Input material ->
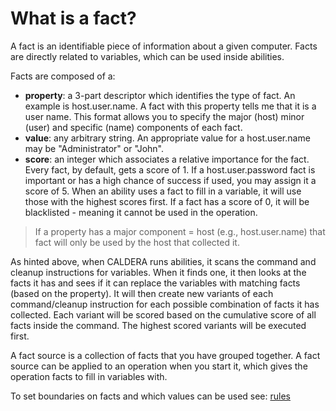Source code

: What is a fact?
============

A fact is an identifiable piece of information about a given computer. Facts are directly related to variables, which can be used inside abilities. 

Facts are composed of a:
* **property**: a 3-part descriptor which identifies the type of fact. An example is host.user.name. A fact with this property tells me that it is a user name. This format allows you to specify the major (host) minor (user) and specific (name) components of each fact.
* **value**: any arbitrary string. An appropriate value for a host.user.name may be "Administrator" or "John". 
* **score**: an integer which associates a relative importance for the fact. Every fact, by default, gets a score of 1. If a host.user.password fact is important or has a high chance of success if used, you may assign it a score of 5. When an ability uses a fact to fill in a variable, it will use those with the highest scores first. If a fact has a score of 0, it will be blacklisted - meaning it cannot be used in the operation.

> If a property has a major component = host (e.g., host.user.name) that fact will only be used by the host that collected it.

As hinted above, when CALDERA runs abilities, it scans the command and cleanup instructions for variables. When it finds one, it then looks at the facts it has and sees if it can replace the variables with matching facts (based on the property). It will then create new variants of each command/cleanup instruction for each possible combination of facts it has collected. Each variant will be scored based on the cumulative score of all facts inside the command. The highest scored variants will be executed first. 

A fact source is a collection of facts that you have grouped together. A fact source can be applied to an operation when you start it, which gives the operation facts to fill in variables with. 

To set boundaries on facts and which values can be used see: [rules](What-is-a-rule.md)
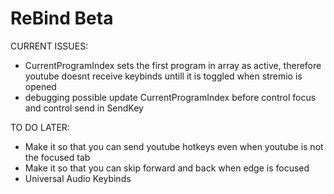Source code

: # ReBind Beta

CURRENT ISSUES:
- CurrentProgramIndex sets the first program in array as active, therefore youtube doesnt receive keybinds untill it is toggled when stremio is opened
- debugging possible update CurrentProgramIndex before control focus and control send in SendKey

TO DO LATER:
- Make it so that you can send youtube hotkeys even when youtube is not the focused tab
- Make it so that you can skip forward and back when edge is focused
- Universal Audio Keybinds
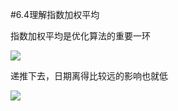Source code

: #6.4理解指数加权平均

指数加权平均是优化算法的重要一环

![](https://cdn.jsdelivr.net/gh/tj-messi/picture/1727415007208.png)

递推下去，日期离得比较远的影响也就低

![](https://cdn.jsdelivr.net/gh/tj-messi/picture/1727415346474.png)

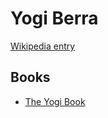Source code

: # Yogi Berra

[Wikipedia entry](https://en.wikipedia.org/wiki/Yogi_Berra)

## Books

- [The Yogi Book](The_Yogi_Book_-_I_Really_Didnt_Say_Everything_I_Said.md)
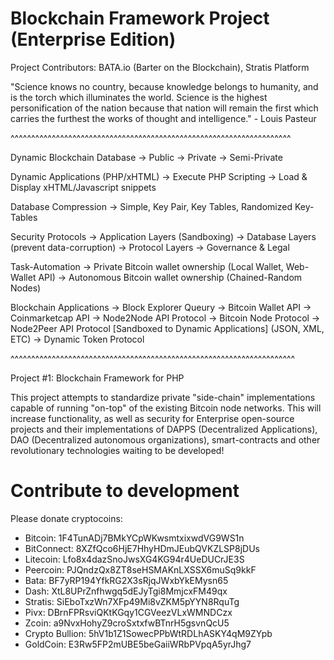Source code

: # Blockchain Framework Project (Enterprise Edition)

Project Contributors: BATA.io (Barter on the Blockchain), Stratis Platform

"Science knows no country, because knowledge belongs to humanity, and is the torch which illuminates the world. Science is the highest personification of the nation because that nation will remain the first which carries the furthest the works of thought and intelligence." - Louis Pasteur


^^^^^^^^^^^^^^^^^^^^^^^^^^^^^^^^^^^^^^^^^^^^^^^^^^^^^^^^^^^^^^^^^^^^

Dynamic Blockchain Database
-> Public
-> Private
-> Semi-Private

Dynamic Applications (PHP/xHTML)
-> Execute PHP Scripting
-> Load & Display xHTML/Javascript snippets

Database Compression
-> Simple, Key Pair, Key Tables, Randomized Key-Tables

Security Protocols
-> Application Layers (Sandboxing)
-> Database Layers (prevent data-corruption)
-> Protocol Layers
-> Governance & Legal

Task-Automation
-> Private Bitcoin wallet ownership (Local Wallet, Web-Wallet API)
-> Autonomous Bitcoin wallet ownership (Chained-Random Nodes)

Blockchain Applications
-> Block Explorer Queury
-> Bitcoin Wallet API
-> Coinmarketcap API
-> Node2Node API Protocol
-> Bitcoin Node Protocol
-> Node2Peer API Protocol [Sandboxed to Dynamic Applications] (JSON, XML, ETC)
-> Dynamic Token Protocol

^^^^^^^^^^^^^^^^^^^^^^^^^^^^^^^^^^^^^^^^^^^^^^^^^^^^^^^^^^^^^^^^^^^^^

Project #1: Blockchain Framework for PHP

This project attempts to standardize private "side-chain" implementations capable of running "on-top" of the existing Bitcoin node networks. This will increase functionality, as well as security for Enterprise open-source projects and their implementations of DAPPS (Decentralized Applications), DAO (Decentralized autonomous organizations), smart-contracts and other revolutionary technologies waiting to be developed!


# Contribute to development
Please donate cryptocoins:

- Bitcoin: 1F4TunADj7BMkYCpWKwsmtxixwdVG9WS1n
- BitConnect: 8XZfQco6HjE7HhyHDmJEubQVKZLSP8jDUs
- Litecoin: Lfo8x4dazSnoJwsXG4KG94r4UeDUCrJE3S
- Peercoin: PJQndzQx8ZT8seHSMAKnLXSSX6muSq9kkF
- Bata: BF7yRP194YfkRG2X3sRjqJWxbYkEMysn65
- Dash: XtL8UPrZnfhwgq5dEJyTgi8MmjcxFM49qx
- Stratis: SiEboTxzWn7XFp49Mi8vZKM5pYYN8RquTg
- Pivx: DBrnFPRsviQKtKGqy1CGVeezVLxWMNDCzx
- Zcoin: a9NvxHohyZ9croSxtxfwBTnrH5gsvnQcU5
- Crypto Bullion: 5hV1b1Z1SowecPPbWtRDLhASKY4qM9ZYpb
- GoldCoin: E3Rw5FP2mUBE5beGaiiWRbPVpqA5yrJhg7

Problem -> Please retype the listing in full, exactly as given, and skip every image.

Output below ->
Source code

: What is a fact?
============

A fact is an identifiable piece of information about a given computer. Facts are directly related to variables, which can be used inside abilities. 

Facts are composed of a:
* **property**: a 3-part descriptor which identifies the type of fact. An example is host.user.name. A fact with this property tells me that it is a user name. This format allows you to specify the major (host) minor (user) and specific (name) components of each fact.
* **value**: any arbitrary string. An appropriate value for a host.user.name may be "Administrator" or "John". 
* **score**: an integer which associates a relative importance for the fact. Every fact, by default, gets a score of 1. If a host.user.password fact is important or has a high chance of success if used, you may assign it a score of 5. When an ability uses a fact to fill in a variable, it will use those with the highest scores first. If a fact has a score of 0, it will be blacklisted - meaning it cannot be used in the operation.

> If a property has a major component = host (e.g., host.user.name) that fact will only be used by the host that collected it.

As hinted above, when CALDERA runs abilities, it scans the command and cleanup instructions for variables. When it finds one, it then looks at the facts it has and sees if it can replace the variables with matching facts (based on the property). It will then create new variants of each command/cleanup instruction for each possible combination of facts it has collected. Each variant will be scored based on the cumulative score of all facts inside the command. The highest scored variants will be executed first. 

A fact source is a collection of facts that you have grouped together. A fact source can be applied to an operation when you start it, which gives the operation facts to fill in variables with. 

To set boundaries on facts and which values can be used see: [rules](What-is-a-rule.md)
Source code

: # ReBind Beta

CURRENT ISSUES:
- CurrentProgramIndex sets the first program in array as active, therefore youtube doesnt receive keybinds untill it is toggled when stremio is opened
- debugging possible update CurrentProgramIndex before control focus and control send in SendKey

TO DO LATER:
- Make it so that you can send youtube hotkeys even when youtube is not the focused tab
- Make it so that you can skip forward and back when edge is focused
- Universal Audio Keybinds
Source code

: #6.4理解指数加权平均

指数加权平均是优化算法的重要一环

![](https://cdn.jsdelivr.net/gh/tj-messi/picture/1727415007208.png)

递推下去，日期离得比较远的影响也就低

![](https://cdn.jsdelivr.net/gh/tj-messi/picture/1727415346474.png)

Source code

: # Yogi Berra

[Wikipedia entry](https://en.wikipedia.org/wiki/Yogi_Berra)

## Books

- [The Yogi Book](The_Yogi_Book_-_I_Really_Didnt_Say_Everything_I_Said.md)
Source code

: # Blockchain Framework Project (Enterprise Edition)

Project Contributors: BATA.io (Barter on the Blockchain), Stratis Platform

"Science knows no country, because knowledge belongs to humanity, and is the torch which illuminates the world. Science is the highest personification of the nation because that nation will remain the first which carries the furthest the works of thought and intelligence." - Louis Pasteur


^^^^^^^^^^^^^^^^^^^^^^^^^^^^^^^^^^^^^^^^^^^^^^^^^^^^^^^^^^^^^^^^^^^^

Dynamic Blockchain Database
-> Public
-> Private
-> Semi-Private

Dynamic Applications (PHP/xHTML)
-> Execute PHP Scripting
-> Load & Display xHTML/Javascript snippets

Database Compression
-> Simple, Key Pair, Key Tables, Randomized Key-Tables

Security Protocols
-> Application Layers (Sandboxing)
-> Database Layers (prevent data-corruption)
-> Protocol Layers
-> Governance & Legal

Task-Automation
-> Private Bitcoin wallet ownership (Local Wallet, Web-Wallet API)
-> Autonomous Bitcoin wallet ownership (Chained-Random Nodes)

Blockchain Applications
-> Block Explorer Queury
-> Bitcoin Wallet API
-> Coinmarketcap API
-> Node2Node API Protocol
-> Bitcoin Node Protocol
-> Node2Peer API Protocol [Sandboxed to Dynamic Applications] (JSON, XML, ETC)
-> Dynamic Token Protocol

^^^^^^^^^^^^^^^^^^^^^^^^^^^^^^^^^^^^^^^^^^^^^^^^^^^^^^^^^^^^^^^^^^^^^

Project #1: Blockchain Framework for PHP

This project attempts to standardize private "side-chain" implementations capable of running "on-top" of the existing Bitcoin node networks. This will increase functionality, as well as security for Enterprise open-source projects and their implementations of DAPPS (Decentralized Applications), DAO (Decentralized autonomous organizations), smart-contracts and other revolutionary technologies waiting to be developed!


# Contribute to development
Please donate cryptocoins:

- Bitcoin: 1F4TunADj7BMkYCpWKwsmtxixwdVG9WS1n
- BitConnect: 8XZfQco6HjE7HhyHDmJEubQVKZLSP8jDUs
- Litecoin: Lfo8x4dazSnoJwsXG4KG94r4UeDUCrJE3S
- Peercoin: PJQndzQx8ZT8seHSMAKnLXSSX6muSq9kkF
- Bata: BF7yRP194YfkRG2X3sRjqJWxbYkEMysn65
- Dash: XtL8UPrZnfhwgq5dEJyTgi8MmjcxFM49qx
- Stratis: SiEboTxzWn7XFp49Mi8vZKM5pYYN8RquTg
- Pivx: DBrnFPRsviQKtKGqy1CGVeezVLxWMNDCzx
- Zcoin: a9NvxHohyZ9croSxtxfwBTnrH5gsvnQcU5
- Crypto Bullion: 5hV1b1Z1SowecPPbWtRDLhASKY4qM9ZYpb
- GoldCoin: E3Rw5FP2mUBE5beGaiiWRbPVpqA5yrJhg7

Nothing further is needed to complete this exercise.